Sceptical of those who promote ‘hummus and hugs’, Damelin has used her and Abu Awwad’s shared pain as a starting point for an exploration of the nitty-gritty of politics, war and peace, and she now believes that ‘you have to talk to everyone; even Hamas.’ This sentiment was echoed by Khaled Abu Alia, the one Palestinian we did manage to meet, who argues that Israel’s refusal to recognise the democratically-elected group ‘made them into heroes.’ But those who support such views are in the minority, as the declared aim of Hamas’ charter – the destruction of the state of Israel – currently makes dialogue out of the question for most.

I came away from the trip with the feeling that I had, as expected, been shown just one side of the story, but rather than any anticipated crude propaganda, I was offered an intelligent, nuanced exploration of the Israeli national consciousness, and the fears and insecurities of its citizens. I’ve come to understand that many liberal Israelis are uncomfortable with their country’s actions, but that they are also scared for the safety of their children. It’s a story that I’m incredibly glad I’ve heard. But I also left feeling uncomfortable at not even having visited an Arab-Israeli village, let alone the West Bank, because it was deemed too ‘unsafe’ by the organisers. That is surely the point. It’s all very well for Israel’s liberals to covet peace, but until both sides are forced to confront not only their own feelings of insecurity and fear, but also those of their ‘enemy’, there can be little hope of the understanding that is needed for peace.

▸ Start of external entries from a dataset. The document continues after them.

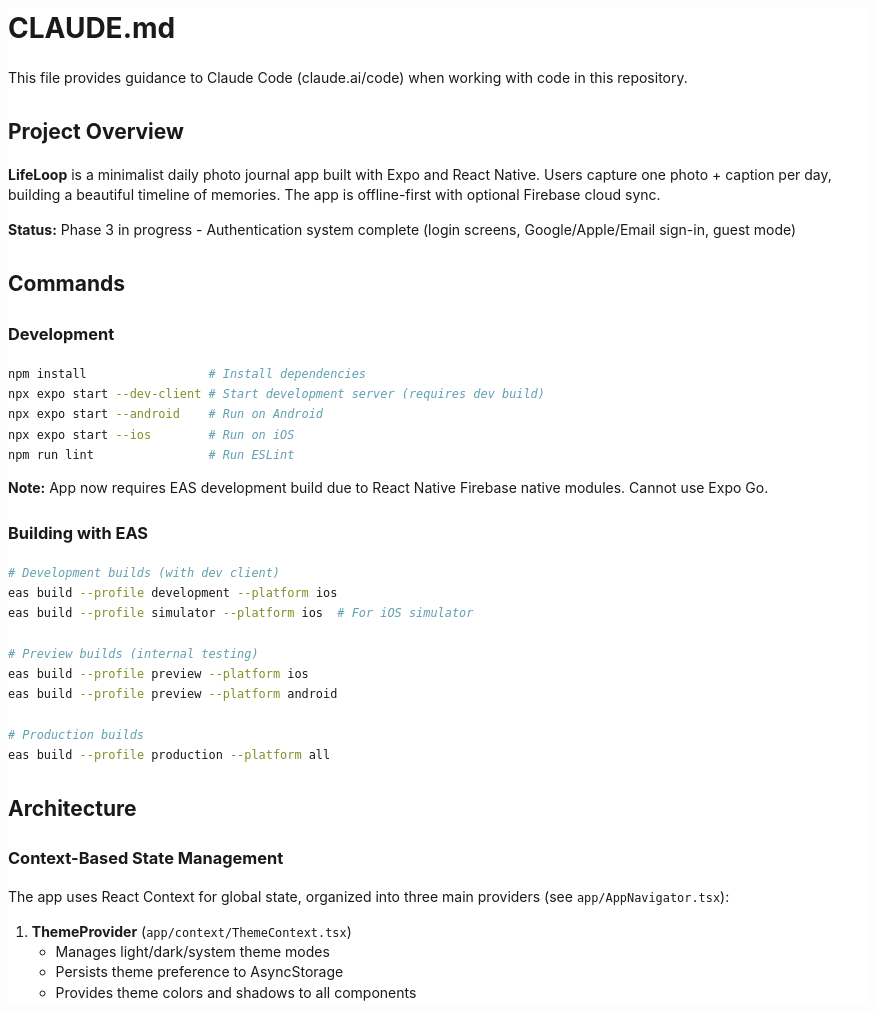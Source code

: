 # CLAUDE.md

This file provides guidance to Claude Code (claude.ai/code) when working with code in this repository.

## Project Overview

**LifeLoop** is a minimalist daily photo journal app built with Expo and React Native. Users capture one photo + caption per day, building a beautiful timeline of memories. The app is offline-first with optional Firebase cloud sync.

**Status:** Phase 3 in progress - Authentication system complete (login screens, Google/Apple/Email sign-in, guest mode)

## Commands

### Development
```bash
npm install                 # Install dependencies
npx expo start --dev-client # Start development server (requires dev build)
npx expo start --android    # Run on Android
npx expo start --ios        # Run on iOS
npm run lint                # Run ESLint
```

**Note:** App now requires EAS development build due to React Native Firebase native modules. Cannot use Expo Go.

### Building with EAS
```bash
# Development builds (with dev client)
eas build --profile development --platform ios
eas build --profile simulator --platform ios  # For iOS simulator

# Preview builds (internal testing)
eas build --profile preview --platform ios
eas build --profile preview --platform android

# Production builds
eas build --profile production --platform all
```

## Architecture

### Context-Based State Management

The app uses React Context for global state, organized into three main providers (see `app/AppNavigator.tsx`):

1. **ThemeProvider** (`app/context/ThemeContext.tsx`)
   - Manages light/dark/system theme modes
   - Persists theme preference to AsyncStorage
   - Provides theme colors and shadows to all components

In a country where every house has an in-built bomb shelter, where Palestinians face the humiliation of daily checkpoint searches, and where Jewish and Muslim children attend different schools, it remains too easy for Arabs and Israelis to dehumanise the threatening ‘other’, blocking out their suffering and justifying actions taken against them. Fear is a powerful force, and despite projects that try to bring the two sides together, most Israelis have never met a Palestinian, and vice versa. ‘Peace is possible when we allow ourselves to be vulnerable,’ declares a letter from Desmond Tutu on the Parents’ Circle homepage. But, for the time being, while rockets are fired and walls are built, it is ignorance and fear that reign supreme.